* **EXTRACTED RECORDS**
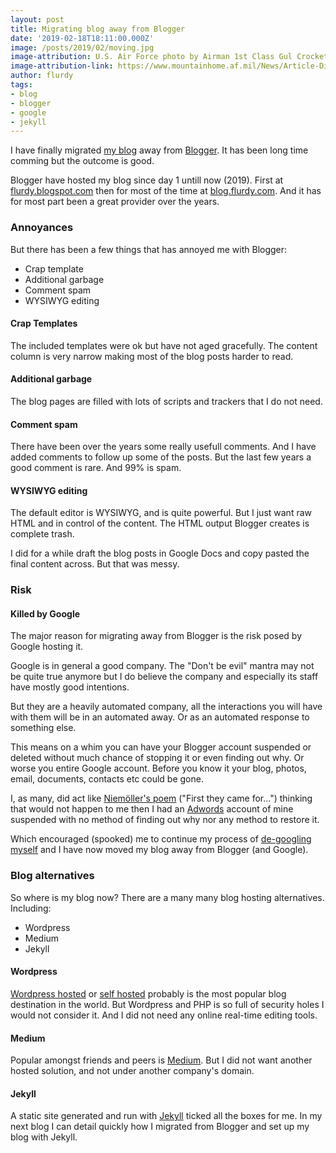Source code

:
 ```yaml
---
layout: post
title: Migrating blog away from Blogger
date: '2019-02-18T18:11:00.000Z'
image: /posts/2019/02/moving.jpg
image-attribution: U.S. Air Force photo by Airman 1st Class Gul Crockett
image-attribution-link: https://www.mountainhome.af.mil/News/Article-Display/Article/309058/pcs-moving-season-is-in-motion/
author: flurdy
tags:
- blog
- blogger
- google
- jekyll
---
```


I have finally migrated [my blog](http://blog.flurdy.com) away from [Blogger](http://blogger.com). It has been long time comming but the outcome is good.

Blogger have hosted my blog since day 1 untill now (2019).
First at [flurdy.blogspot.com](http://flurdy.blogspot.com) then for most of the time at [blog.flurdy.com](http://blog.flurdy.com).
And it has for most part been a great provider over the years.


### Annoyances

But there has been a few things that has annoyed me with Blogger:

* Crap template
* Additional garbage
* Comment spam
* WYSIWYG editing

#### Crap Templates

The included templates were ok but have not aged gracefully. The content column is very narrow making most of the blog posts harder to read.

#### Additional garbage

The blog pages are filled with lots of scripts and trackers that I do not need.

#### Comment spam

There have been over the years some really usefull comments. And I have added comments to follow up some of the posts.
But the last few years a good comment is rare. And 99% is spam.

#### WYSIWYG editing

The default editor is WYSIWYG, and is quite powerful. But I just want raw HTML and in control of the content.
The HTML output Blogger creates is complete trash.

I did for a while draft the blog posts in Google Docs and copy pasted the final content across. But that was messy.


### Risk

#### Killed by Google

The major reason for migrating away from Blogger is the risk posed by Google hosting it.

Google is in general a good company. The "Don't be evil" mantra may not be quite true anymore but I do believe the company and especially its staff have mostly good intentions.

But they are a heavily automated company, all the interactions you will have with them will be in an automated away. Or as an automated response to something else.

This means on a whim you can have your Blogger account suspended or deleted without much chance of stopping it or even finding out why.
Or worse you entire Google account. Before you know it your blog, photos, email, documents, contacts etc could be gone.

I, as many, did act like [Niem&ouml;ller's poem](https://en.wikipedia.org/wiki/First_they_came_...) ("First they came for...") thinking that would not happen to me
 then I had an [Adwords](https://adwords.google.com) account of mine suspended with no method of finding out why nor any method to restore it.

Which encouraged (spooked) me to continue my process of [de-googling myself](https://twitter.com/flurdy/status/1057596122716426240) and I have now moved my blog away from Blogger (and Google).


### Blog alternatives

So where is my blog now? There are a many many blog hosting alternatives. Including:

* Wordpress
* Medium
* Jekyll

#### Wordpress

[Wordpress hosted](http://wordpress.com) or [self hosted](http://wordpress.org) probably is the most popular blog destination in the world. But Wordpress and PHP is so full of security holes I would not consider it.
And I did not need any online real-time editing tools.

#### Medium

Popular amongst friends and peers is [Medium](https://medium.com). But I did not want another hosted solution, and not under another company's domain.

#### Jekyll

A static site generated and run with [Jekyll](https://jekyllrb.com) ticked all the boxes for me. In my next blog I can detail quickly how I migrated from Blogger and set up my blog with Jekyll.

* **PROBLEM TO WORK ON**
Leave the pictures out and reproduce exactly the lines from the top of the listing above through the line with "#### Crap Templates".

* **PROBLEM SOLUTION**
Source code

:
 ```yaml
---
layout: post
title: Migrating blog away from Blogger
date: '2019-02-18T18:11:00.000Z'
image: /posts/2019/02/moving.jpg
image-attribution: U.S. Air Force photo by Airman 1st Class Gul Crockett
image-attribution-link: https://www.mountainhome.af.mil/News/Article-Display/Article/309058/pcs-moving-season-is-in-motion/
author: flurdy
tags:
- blog
- blogger
- google
- jekyll
---
```


I have finally migrated [my blog](http://blog.flurdy.com) away from [Blogger](http://blogger.com). It has been long time comming but the outcome is good.

Blogger have hosted my blog since day 1 untill now (2019).
First at [flurdy.blogspot.com](http://flurdy.blogspot.com) then for most of the time at [blog.flurdy.com](http://blog.flurdy.com).
And it has for most part been a great provider over the years.


### Annoyances

But there has been a few things that has annoyed me with Blogger:

* Crap template
* Additional garbage
* Comment spam
* WYSIWYG editing

#### Crap Templates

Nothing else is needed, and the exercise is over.